What is needed. In the copy, keep every record exact and leave out all images.

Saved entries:
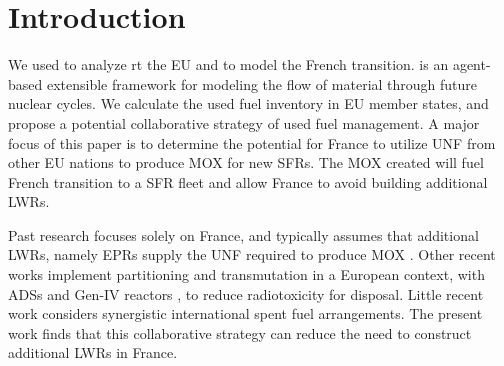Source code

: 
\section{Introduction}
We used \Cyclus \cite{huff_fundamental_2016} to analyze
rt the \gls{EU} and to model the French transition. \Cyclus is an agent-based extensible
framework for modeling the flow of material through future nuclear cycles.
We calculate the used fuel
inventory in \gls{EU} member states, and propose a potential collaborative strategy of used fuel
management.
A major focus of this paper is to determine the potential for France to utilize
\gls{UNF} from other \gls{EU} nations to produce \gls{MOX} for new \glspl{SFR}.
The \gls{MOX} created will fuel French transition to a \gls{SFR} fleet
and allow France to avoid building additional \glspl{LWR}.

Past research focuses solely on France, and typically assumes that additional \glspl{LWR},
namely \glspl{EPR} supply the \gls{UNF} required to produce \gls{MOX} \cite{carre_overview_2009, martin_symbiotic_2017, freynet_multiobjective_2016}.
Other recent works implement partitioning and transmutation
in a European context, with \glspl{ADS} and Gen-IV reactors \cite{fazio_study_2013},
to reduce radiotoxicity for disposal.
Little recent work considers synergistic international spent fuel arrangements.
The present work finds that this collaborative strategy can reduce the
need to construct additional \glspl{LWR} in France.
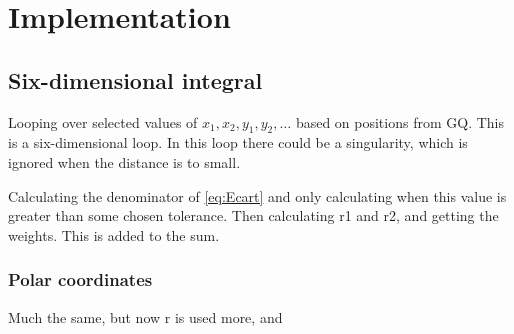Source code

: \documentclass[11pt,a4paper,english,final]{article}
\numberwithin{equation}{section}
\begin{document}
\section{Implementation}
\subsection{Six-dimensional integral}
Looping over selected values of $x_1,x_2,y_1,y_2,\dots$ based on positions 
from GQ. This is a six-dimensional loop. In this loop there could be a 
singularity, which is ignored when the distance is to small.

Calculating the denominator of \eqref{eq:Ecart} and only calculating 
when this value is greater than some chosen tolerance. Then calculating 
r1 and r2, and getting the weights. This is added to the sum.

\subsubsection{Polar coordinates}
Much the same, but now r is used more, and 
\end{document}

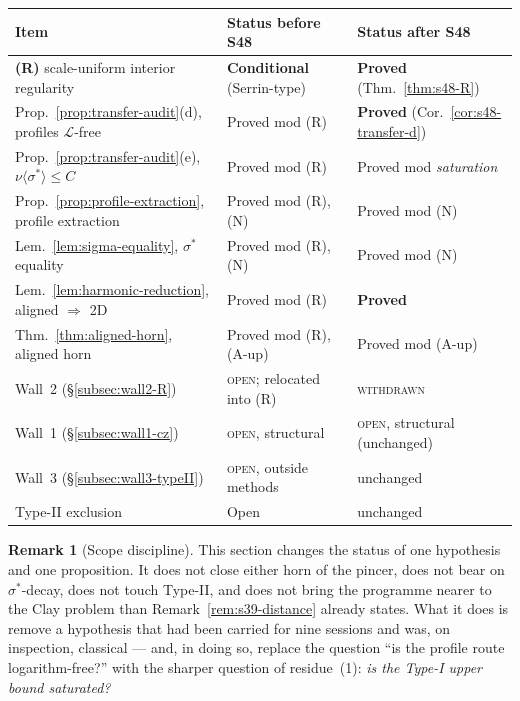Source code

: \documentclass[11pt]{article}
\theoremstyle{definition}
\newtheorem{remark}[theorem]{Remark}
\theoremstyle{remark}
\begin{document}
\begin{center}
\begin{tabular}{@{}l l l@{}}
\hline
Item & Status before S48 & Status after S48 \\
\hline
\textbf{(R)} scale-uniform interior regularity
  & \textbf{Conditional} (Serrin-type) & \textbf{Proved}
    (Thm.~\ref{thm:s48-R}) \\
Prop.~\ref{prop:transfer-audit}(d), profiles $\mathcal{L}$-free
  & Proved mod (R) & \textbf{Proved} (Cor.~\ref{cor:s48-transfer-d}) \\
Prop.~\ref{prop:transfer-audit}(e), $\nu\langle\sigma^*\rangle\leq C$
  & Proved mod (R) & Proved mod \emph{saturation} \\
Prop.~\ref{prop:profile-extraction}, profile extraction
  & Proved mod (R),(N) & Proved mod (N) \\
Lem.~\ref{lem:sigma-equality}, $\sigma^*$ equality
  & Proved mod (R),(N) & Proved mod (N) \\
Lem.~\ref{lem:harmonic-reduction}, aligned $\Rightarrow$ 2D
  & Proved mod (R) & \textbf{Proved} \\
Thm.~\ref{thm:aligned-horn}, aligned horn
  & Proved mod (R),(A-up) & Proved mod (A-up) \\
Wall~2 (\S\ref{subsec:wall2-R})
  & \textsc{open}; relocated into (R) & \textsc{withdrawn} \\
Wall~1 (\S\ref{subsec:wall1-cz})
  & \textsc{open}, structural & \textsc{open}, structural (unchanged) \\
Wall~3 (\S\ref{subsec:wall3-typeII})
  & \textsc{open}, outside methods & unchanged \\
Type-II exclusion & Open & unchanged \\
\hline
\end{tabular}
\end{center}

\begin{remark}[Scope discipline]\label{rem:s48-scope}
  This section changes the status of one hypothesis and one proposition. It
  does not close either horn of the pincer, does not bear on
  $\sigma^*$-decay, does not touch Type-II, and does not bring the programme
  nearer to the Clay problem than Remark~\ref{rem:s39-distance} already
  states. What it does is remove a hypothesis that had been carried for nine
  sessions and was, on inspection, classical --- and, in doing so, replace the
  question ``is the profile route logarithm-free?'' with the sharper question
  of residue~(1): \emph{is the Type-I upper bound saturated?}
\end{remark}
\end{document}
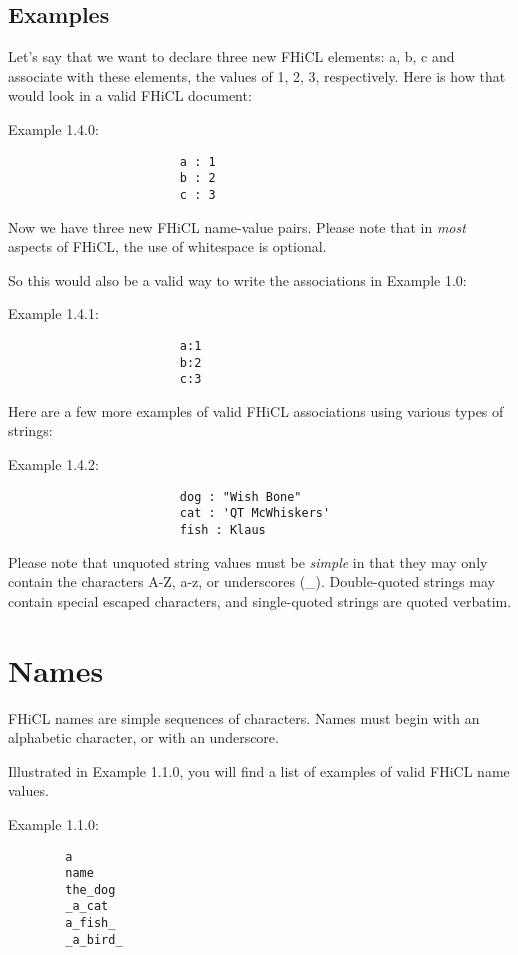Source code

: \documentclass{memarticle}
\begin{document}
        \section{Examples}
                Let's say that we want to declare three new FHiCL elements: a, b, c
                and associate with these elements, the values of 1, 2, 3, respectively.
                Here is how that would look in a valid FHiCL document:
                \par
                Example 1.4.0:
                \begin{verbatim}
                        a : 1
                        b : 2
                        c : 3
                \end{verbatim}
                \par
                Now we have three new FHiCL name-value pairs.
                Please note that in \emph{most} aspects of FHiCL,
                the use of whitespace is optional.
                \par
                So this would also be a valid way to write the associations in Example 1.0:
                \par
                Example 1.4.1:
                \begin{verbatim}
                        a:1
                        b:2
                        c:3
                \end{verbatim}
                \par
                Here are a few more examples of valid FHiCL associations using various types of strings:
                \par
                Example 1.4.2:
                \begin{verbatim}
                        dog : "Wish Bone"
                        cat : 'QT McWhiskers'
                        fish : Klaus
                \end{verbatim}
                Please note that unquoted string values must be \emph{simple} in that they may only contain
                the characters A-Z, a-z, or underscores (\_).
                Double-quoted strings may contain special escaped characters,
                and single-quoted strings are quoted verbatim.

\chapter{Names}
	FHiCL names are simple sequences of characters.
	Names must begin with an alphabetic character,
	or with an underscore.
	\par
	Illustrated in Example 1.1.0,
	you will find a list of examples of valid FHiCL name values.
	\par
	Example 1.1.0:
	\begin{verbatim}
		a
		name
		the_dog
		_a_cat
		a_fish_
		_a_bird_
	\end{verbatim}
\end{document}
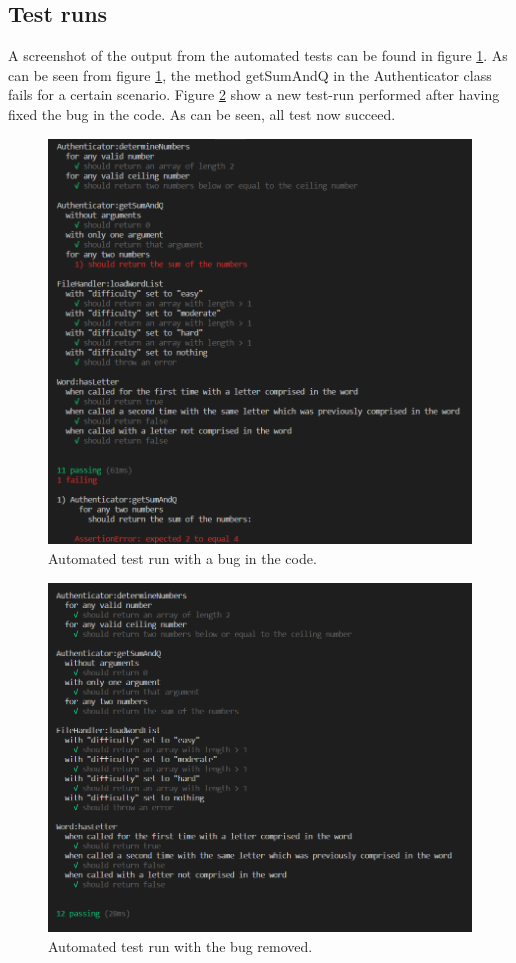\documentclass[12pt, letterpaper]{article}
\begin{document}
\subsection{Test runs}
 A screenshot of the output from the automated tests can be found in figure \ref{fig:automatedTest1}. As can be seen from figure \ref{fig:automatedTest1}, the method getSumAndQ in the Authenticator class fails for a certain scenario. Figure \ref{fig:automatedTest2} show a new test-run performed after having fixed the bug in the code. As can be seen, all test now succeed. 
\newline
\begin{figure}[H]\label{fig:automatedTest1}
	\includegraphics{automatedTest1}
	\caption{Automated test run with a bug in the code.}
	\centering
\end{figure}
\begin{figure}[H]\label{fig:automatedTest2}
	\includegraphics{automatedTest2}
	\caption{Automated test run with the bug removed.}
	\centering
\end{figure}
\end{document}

Reply.
Source code

: 
\section{Introduction}
We used \Cyclus \cite{huff_fundamental_2016} to analyze
rt the \gls{EU} and to model the French transition. \Cyclus is an agent-based extensible
framework for modeling the flow of material through future nuclear cycles.
We calculate the used fuel
inventory in \gls{EU} member states, and propose a potential collaborative strategy of used fuel
management.
A major focus of this paper is to determine the potential for France to utilize
\gls{UNF} from other \gls{EU} nations to produce \gls{MOX} for new \glspl{SFR}.
The \gls{MOX} created will fuel French transition to a \gls{SFR} fleet
and allow France to avoid building additional \glspl{LWR}.

Past research focuses solely on France, and typically assumes that additional \glspl{LWR},
namely \glspl{EPR} supply the \gls{UNF} required to produce \gls{MOX} \cite{carre_overview_2009, martin_symbiotic_2017, freynet_multiobjective_2016}.
Other recent works implement partitioning and transmutation
in a European context, with \glspl{ADS} and Gen-IV reactors \cite{fazio_study_2013},
to reduce radiotoxicity for disposal.
Little recent work considers synergistic international spent fuel arrangements.
The present work finds that this collaborative strategy can reduce the
need to construct additional \glspl{LWR} in France.
Source code

: \documentclass[11pt,a4paper,english,final]{article}
\numberwithin{equation}{section}
\begin{document}
\section{Implementation}
\subsection{Six-dimensional integral}
Looping over selected values of $x_1,x_2,y_1,y_2,\dots$ based on positions 
from GQ. This is a six-dimensional loop. In this loop there could be a 
singularity, which is ignored when the distance is to small.

Calculating the denominator of \eqref{eq:Ecart} and only calculating 
when this value is greater than some chosen tolerance. Then calculating 
r1 and r2, and getting the weights. This is added to the sum.

\subsubsection{Polar coordinates}
Much the same, but now r is used more, and 
\end{document}

Source code

: \documentclass[11pt]{article}
\theoremstyle{definition}
\newtheorem{remark}[theorem]{Remark}
\theoremstyle{remark}
\begin{document}
\begin{center}
\begin{tabular}{@{}l l l@{}}
\hline
Item & Status before S48 & Status after S48 \\
\hline
\textbf{(R)} scale-uniform interior regularity
  & \textbf{Conditional} (Serrin-type) & \textbf{Proved}
    (Thm.~\ref{thm:s48-R}) \\
Prop.~\ref{prop:transfer-audit}(d), profiles $\mathcal{L}$-free
  & Proved mod (R) & \textbf{Proved} (Cor.~\ref{cor:s48-transfer-d}) \\
Prop.~\ref{prop:transfer-audit}(e), $\nu\langle\sigma^*\rangle\leq C$
  & Proved mod (R) & Proved mod \emph{saturation} \\
Prop.~\ref{prop:profile-extraction}, profile extraction
  & Proved mod (R),(N) & Proved mod (N) \\
Lem.~\ref{lem:sigma-equality}, $\sigma^*$ equality
  & Proved mod (R),(N) & Proved mod (N) \\
Lem.~\ref{lem:harmonic-reduction}, aligned $\Rightarrow$ 2D
  & Proved mod (R) & \textbf{Proved} \\
Thm.~\ref{thm:aligned-horn}, aligned horn
  & Proved mod (R),(A-up) & Proved mod (A-up) \\
Wall~2 (\S\ref{subsec:wall2-R})
  & \textsc{open}; relocated into (R) & \textsc{withdrawn} \\
Wall~1 (\S\ref{subsec:wall1-cz})
  & \textsc{open}, structural & \textsc{open}, structural (unchanged) \\
Wall~3 (\S\ref{subsec:wall3-typeII})
  & \textsc{open}, outside methods & unchanged \\
Type-II exclusion & Open & unchanged \\
\hline
\end{tabular}
\end{center}

\begin{remark}[Scope discipline]\label{rem:s48-scope}
  This section changes the status of one hypothesis and one proposition. It
  does not close either horn of the pincer, does not bear on
  $\sigma^*$-decay, does not touch Type-II, and does not bring the programme
  nearer to the Clay problem than Remark~\ref{rem:s39-distance} already
  states. What it does is remove a hypothesis that had been carried for nine
  sessions and was, on inspection, classical --- and, in doing so, replace the
  question ``is the profile route logarithm-free?'' with the sharper question
  of residue~(1): \emph{is the Type-I upper bound saturated?}
\end{remark}
\end{document}
Source code

: \documentclass{memarticle}
\begin{document}
        \section{Examples}
                Let's say that we want to declare three new FHiCL elements: a, b, c
                and associate with these elements, the values of 1, 2, 3, respectively.
                Here is how that would look in a valid FHiCL document:
                \par
                Example 1.4.0:
                \begin{verbatim}
                        a : 1
                        b : 2
                        c : 3
                \end{verbatim}
                \par
                Now we have three new FHiCL name-value pairs.
                Please note that in \emph{most} aspects of FHiCL,
                the use of whitespace is optional.
                \par
                So this would also be a valid way to write the associations in Example 1.0:
                \par
                Example 1.4.1:
                \begin{verbatim}
                        a:1
                        b:2
                        c:3
                \end{verbatim}
                \par
                Here are a few more examples of valid FHiCL associations using various types of strings:
                \par
                Example 1.4.2:
                \begin{verbatim}
                        dog : "Wish Bone"
                        cat : 'QT McWhiskers'
                        fish : Klaus
                \end{verbatim}
                Please note that unquoted string values must be \emph{simple} in that they may only contain
                the characters A-Z, a-z, or underscores (\_).
                Double-quoted strings may contain special escaped characters,
                and single-quoted strings are quoted verbatim.

\chapter{Names}
	FHiCL names are simple sequences of characters.
	Names must begin with an alphabetic character,
	or with an underscore.
	\par
	Illustrated in Example 1.1.0,
	you will find a list of examples of valid FHiCL name values.
	\par
	Example 1.1.0:
	\begin{verbatim}
		a
		name
		the_dog
		_a_cat
		a_fish_
		_a_bird_
	\end{verbatim}
\end{document}
\documentclass[12pt, letterpaper]{article}
\begin{document}
\subsection{Test runs}
 A screenshot of the output from the automated tests can be found in figure \ref{fig:automatedTest1}. As can be seen from figure \ref{fig:automatedTest1}, the method getSumAndQ in the Authenticator class fails for a certain scenario. Figure \ref{fig:automatedTest2} show a new test-run performed after having fixed the bug in the code. As can be seen, all test now succeed. 
\newline
\begin{figure}[H]\label{fig:automatedTest1}
	\includegraphics{automatedTest1}
	\caption{Automated test run with a bug in the code.}
	\centering
\end{figure}
\begin{figure}[H]\label{fig:automatedTest2}
	\includegraphics{automatedTest2}
	\caption{Automated test run with the bug removed.}
	\centering
\end{figure}
\end{document}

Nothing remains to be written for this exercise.